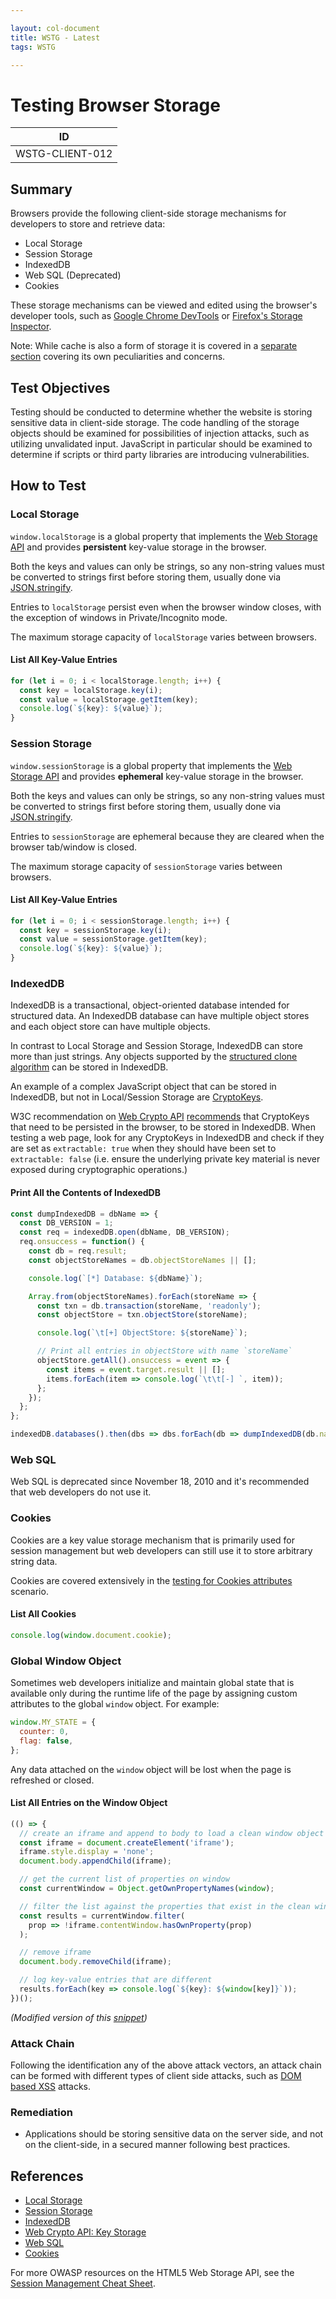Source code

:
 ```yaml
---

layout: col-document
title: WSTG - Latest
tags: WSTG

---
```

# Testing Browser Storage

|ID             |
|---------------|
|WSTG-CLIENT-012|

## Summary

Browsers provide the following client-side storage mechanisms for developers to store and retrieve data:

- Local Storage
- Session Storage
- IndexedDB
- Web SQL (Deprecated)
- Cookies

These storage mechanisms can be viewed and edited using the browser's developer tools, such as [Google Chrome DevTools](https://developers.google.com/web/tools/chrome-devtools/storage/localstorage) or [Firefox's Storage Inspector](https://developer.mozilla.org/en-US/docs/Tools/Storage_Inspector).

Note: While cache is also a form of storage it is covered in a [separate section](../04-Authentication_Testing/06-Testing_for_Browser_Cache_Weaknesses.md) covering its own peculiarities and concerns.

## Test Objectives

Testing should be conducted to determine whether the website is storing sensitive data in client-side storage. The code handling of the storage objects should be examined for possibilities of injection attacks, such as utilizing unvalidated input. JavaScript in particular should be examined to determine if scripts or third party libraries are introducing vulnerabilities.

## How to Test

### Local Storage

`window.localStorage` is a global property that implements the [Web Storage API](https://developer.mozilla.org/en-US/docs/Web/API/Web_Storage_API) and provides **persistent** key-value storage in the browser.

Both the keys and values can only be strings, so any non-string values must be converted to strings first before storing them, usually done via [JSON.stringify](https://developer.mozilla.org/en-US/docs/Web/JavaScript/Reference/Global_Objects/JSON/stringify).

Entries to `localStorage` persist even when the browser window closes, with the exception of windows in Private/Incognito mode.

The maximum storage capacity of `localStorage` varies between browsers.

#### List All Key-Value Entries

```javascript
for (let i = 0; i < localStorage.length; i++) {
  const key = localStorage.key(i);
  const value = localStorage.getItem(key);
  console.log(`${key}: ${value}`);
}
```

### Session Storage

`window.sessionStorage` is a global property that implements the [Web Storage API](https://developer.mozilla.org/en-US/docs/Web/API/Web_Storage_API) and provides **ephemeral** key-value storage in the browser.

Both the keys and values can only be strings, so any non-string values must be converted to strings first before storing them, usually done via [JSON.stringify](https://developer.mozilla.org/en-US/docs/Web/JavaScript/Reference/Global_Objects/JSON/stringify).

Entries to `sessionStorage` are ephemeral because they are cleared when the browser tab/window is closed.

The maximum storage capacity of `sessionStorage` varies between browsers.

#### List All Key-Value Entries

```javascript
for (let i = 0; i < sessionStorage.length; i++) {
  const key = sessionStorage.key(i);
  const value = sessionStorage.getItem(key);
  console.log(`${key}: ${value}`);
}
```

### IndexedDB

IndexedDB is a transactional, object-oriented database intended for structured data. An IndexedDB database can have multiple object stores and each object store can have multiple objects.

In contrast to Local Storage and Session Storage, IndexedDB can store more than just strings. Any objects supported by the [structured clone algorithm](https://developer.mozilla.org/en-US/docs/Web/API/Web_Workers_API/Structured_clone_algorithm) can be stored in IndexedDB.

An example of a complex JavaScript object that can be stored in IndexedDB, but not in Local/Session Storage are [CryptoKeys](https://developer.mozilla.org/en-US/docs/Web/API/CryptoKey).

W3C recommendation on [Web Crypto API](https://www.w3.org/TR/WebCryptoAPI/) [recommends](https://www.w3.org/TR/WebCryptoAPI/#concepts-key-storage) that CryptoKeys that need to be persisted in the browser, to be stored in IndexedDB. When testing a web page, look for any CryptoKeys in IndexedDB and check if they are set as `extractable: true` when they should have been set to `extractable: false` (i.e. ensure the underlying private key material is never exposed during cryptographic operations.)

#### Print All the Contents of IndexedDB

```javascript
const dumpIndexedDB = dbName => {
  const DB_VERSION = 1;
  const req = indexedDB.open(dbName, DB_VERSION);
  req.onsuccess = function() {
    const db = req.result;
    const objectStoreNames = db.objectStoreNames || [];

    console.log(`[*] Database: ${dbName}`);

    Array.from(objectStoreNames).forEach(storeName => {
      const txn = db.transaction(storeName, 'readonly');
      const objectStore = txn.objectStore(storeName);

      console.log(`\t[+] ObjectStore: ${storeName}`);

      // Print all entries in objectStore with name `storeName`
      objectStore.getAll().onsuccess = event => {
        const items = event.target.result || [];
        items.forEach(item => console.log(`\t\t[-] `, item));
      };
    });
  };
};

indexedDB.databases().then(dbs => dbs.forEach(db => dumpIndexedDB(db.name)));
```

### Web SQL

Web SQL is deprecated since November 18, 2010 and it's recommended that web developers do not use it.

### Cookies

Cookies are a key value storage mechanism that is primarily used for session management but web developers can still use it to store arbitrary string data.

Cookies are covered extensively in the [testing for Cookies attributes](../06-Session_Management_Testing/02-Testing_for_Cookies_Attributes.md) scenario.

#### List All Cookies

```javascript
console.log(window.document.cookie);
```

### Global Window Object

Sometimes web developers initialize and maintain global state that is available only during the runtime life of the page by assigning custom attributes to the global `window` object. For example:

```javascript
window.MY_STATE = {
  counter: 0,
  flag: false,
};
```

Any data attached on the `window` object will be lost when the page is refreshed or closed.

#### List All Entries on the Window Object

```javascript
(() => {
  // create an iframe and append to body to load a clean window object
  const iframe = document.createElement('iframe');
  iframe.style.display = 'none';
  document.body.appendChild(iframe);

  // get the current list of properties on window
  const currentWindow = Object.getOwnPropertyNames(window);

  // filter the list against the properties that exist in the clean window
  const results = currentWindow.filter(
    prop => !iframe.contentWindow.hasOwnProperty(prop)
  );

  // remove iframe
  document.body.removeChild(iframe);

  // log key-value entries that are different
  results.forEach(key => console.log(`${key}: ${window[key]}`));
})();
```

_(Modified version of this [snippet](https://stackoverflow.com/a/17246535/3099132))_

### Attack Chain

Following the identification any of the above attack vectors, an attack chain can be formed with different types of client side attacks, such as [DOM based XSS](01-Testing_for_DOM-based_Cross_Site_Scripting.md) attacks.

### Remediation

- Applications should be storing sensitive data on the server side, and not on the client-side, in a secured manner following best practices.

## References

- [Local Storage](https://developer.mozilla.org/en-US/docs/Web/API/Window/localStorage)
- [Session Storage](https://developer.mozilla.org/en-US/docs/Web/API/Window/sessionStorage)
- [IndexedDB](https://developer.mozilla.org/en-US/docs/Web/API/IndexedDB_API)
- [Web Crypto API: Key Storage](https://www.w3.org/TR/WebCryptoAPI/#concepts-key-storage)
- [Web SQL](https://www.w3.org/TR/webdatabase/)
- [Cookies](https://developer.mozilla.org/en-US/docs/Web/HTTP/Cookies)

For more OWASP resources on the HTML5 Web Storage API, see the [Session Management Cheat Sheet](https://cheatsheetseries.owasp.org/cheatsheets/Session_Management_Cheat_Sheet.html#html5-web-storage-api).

------------------------------------------------

## EXERCISE INSTRUCTIONS
Each entry above must be repeated word for word, minus its images.

## WRITTEN ANSWER
Source code

:
 ```yaml
---

layout: col-document
title: WSTG - Latest
tags: WSTG

---
```

# Testing Browser Storage

|ID             |
|---------------|
|WSTG-CLIENT-012|

## Summary

Browsers provide the following client-side storage mechanisms for developers to store and retrieve data:

- Local Storage
- Session Storage
- IndexedDB
- Web SQL (Deprecated)
- Cookies

These storage mechanisms can be viewed and edited using the browser's developer tools, such as [Google Chrome DevTools](https://developers.google.com/web/tools/chrome-devtools/storage/localstorage) or [Firefox's Storage Inspector](https://developer.mozilla.org/en-US/docs/Tools/Storage_Inspector).

Note: While cache is also a form of storage it is covered in a [separate section](../04-Authentication_Testing/06-Testing_for_Browser_Cache_Weaknesses.md) covering its own peculiarities and concerns.

## Test Objectives

Testing should be conducted to determine whether the website is storing sensitive data in client-side storage. The code handling of the storage objects should be examined for possibilities of injection attacks, such as utilizing unvalidated input. JavaScript in particular should be examined to determine if scripts or third party libraries are introducing vulnerabilities.

## How to Test

### Local Storage

`window.localStorage` is a global property that implements the [Web Storage API](https://developer.mozilla.org/en-US/docs/Web/API/Web_Storage_API) and provides **persistent** key-value storage in the browser.

Both the keys and values can only be strings, so any non-string values must be converted to strings first before storing them, usually done via [JSON.stringify](https://developer.mozilla.org/en-US/docs/Web/JavaScript/Reference/Global_Objects/JSON/stringify).

Entries to `localStorage` persist even when the browser window closes, with the exception of windows in Private/Incognito mode.

The maximum storage capacity of `localStorage` varies between browsers.

#### List All Key-Value Entries

```javascript
for (let i = 0; i < localStorage.length; i++) {
  const key = localStorage.key(i);
  const value = localStorage.getItem(key);
  console.log(`${key}: ${value}`);
}
```

### Session Storage

`window.sessionStorage` is a global property that implements the [Web Storage API](https://developer.mozilla.org/en-US/docs/Web/API/Web_Storage_API) and provides **ephemeral** key-value storage in the browser.

Both the keys and values can only be strings, so any non-string values must be converted to strings first before storing them, usually done via [JSON.stringify](https://developer.mozilla.org/en-US/docs/Web/JavaScript/Reference/Global_Objects/JSON/stringify).

Entries to `sessionStorage` are ephemeral because they are cleared when the browser tab/window is closed.

The maximum storage capacity of `sessionStorage` varies between browsers.

#### List All Key-Value Entries

```javascript
for (let i = 0; i < sessionStorage.length; i++) {
  const key = sessionStorage.key(i);
  const value = sessionStorage.getItem(key);
  console.log(`${key}: ${value}`);
}
```

### IndexedDB

IndexedDB is a transactional, object-oriented database intended for structured data. An IndexedDB database can have multiple object stores and each object store can have multiple objects.

In contrast to Local Storage and Session Storage, IndexedDB can store more than just strings. Any objects supported by the [structured clone algorithm](https://developer.mozilla.org/en-US/docs/Web/API/Web_Workers_API/Structured_clone_algorithm) can be stored in IndexedDB.

An example of a complex JavaScript object that can be stored in IndexedDB, but not in Local/Session Storage are [CryptoKeys](https://developer.mozilla.org/en-US/docs/Web/API/CryptoKey).

W3C recommendation on [Web Crypto API](https://www.w3.org/TR/WebCryptoAPI/) [recommends](https://www.w3.org/TR/WebCryptoAPI/#concepts-key-storage) that CryptoKeys that need to be persisted in the browser, to be stored in IndexedDB. When testing a web page, look for any CryptoKeys in IndexedDB and check if they are set as `extractable: true` when they should have been set to `extractable: false` (i.e. ensure the underlying private key material is never exposed during cryptographic operations.)

#### Print All the Contents of IndexedDB

```javascript
const dumpIndexedDB = dbName => {
  const DB_VERSION = 1;
  const req = indexedDB.open(dbName, DB_VERSION);
  req.onsuccess = function() {
    const db = req.result;
    const objectStoreNames = db.objectStoreNames || [];

    console.log(`[*] Database: ${dbName}`);

    Array.from(objectStoreNames).forEach(storeName => {
      const txn = db.transaction(storeName, 'readonly');
      const objectStore = txn.objectStore(storeName);

      console.log(`\t[+] ObjectStore: ${storeName}`);

      // Print all entries in objectStore with name `storeName`
      objectStore.getAll().onsuccess = event => {
        const items = event.target.result || [];
        items.forEach(item => console.log(`\t\t[-] `, item));
      };
    });
  };
};

indexedDB.databases().then(dbs => dbs.forEach(db => dumpIndexedDB(db.name)));
```

### Web SQL

Web SQL is deprecated since November 18, 2010 and it's recommended that web developers do not use it.

### Cookies

Cookies are a key value storage mechanism that is primarily used for session management but web developers can still use it to store arbitrary string data.

Cookies are covered extensively in the [testing for Cookies attributes](../06-Session_Management_Testing/02-Testing_for_Cookies_Attributes.md) scenario.

#### List All Cookies

```javascript
console.log(window.document.cookie);
```

### Global Window Object

Sometimes web developers initialize and maintain global state that is available only during the runtime life of the page by assigning custom attributes to the global `window` object. For example:

```javascript
window.MY_STATE = {
  counter: 0,
  flag: false,
};
```

Any data attached on the `window` object will be lost when the page is refreshed or closed.

#### List All Entries on the Window Object

```javascript
(() => {
  // create an iframe and append to body to load a clean window object
  const iframe = document.createElement('iframe');
  iframe.style.display = 'none';
  document.body.appendChild(iframe);

  // get the current list of properties on window
  const currentWindow = Object.getOwnPropertyNames(window);

  // filter the list against the properties that exist in the clean window
  const results = currentWindow.filter(
    prop => !iframe.contentWindow.hasOwnProperty(prop)
  );

  // remove iframe
  document.body.removeChild(iframe);

  // log key-value entries that are different
  results.forEach(key => console.log(`${key}: ${window[key]}`));
})();
```

_(Modified version of this [snippet](https://stackoverflow.com/a/17246535/3099132))_

### Attack Chain

Following the identification any of the above attack vectors, an attack chain can be formed with different types of client side attacks, such as [DOM based XSS](01-Testing_for_DOM-based_Cross_Site_Scripting.md) attacks.

### Remediation

- Applications should be storing sensitive data on the server side, and not on the client-side, in a secured manner following best practices.

## References

- [Local Storage](https://developer.mozilla.org/en-US/docs/Web/API/Window/localStorage)
- [Session Storage](https://developer.mozilla.org/en-US/docs/Web/API/Window/sessionStorage)
- [IndexedDB](https://developer.mozilla.org/en-US/docs/Web/API/IndexedDB_API)
- [Web Crypto API: Key Storage](https://www.w3.org/TR/WebCryptoAPI/#concepts-key-storage)
- [Web SQL](https://www.w3.org/TR/webdatabase/)
- [Cookies](https://developer.mozilla.org/en-US/docs/Web/HTTP/Cookies)

For more OWASP resources on the HTML5 Web Storage API, see the [Session Management Cheat Sheet](https://cheatsheetseries.owasp.org/cheatsheets/Session_Management_Cheat_Sheet.html#html5-web-storage-api).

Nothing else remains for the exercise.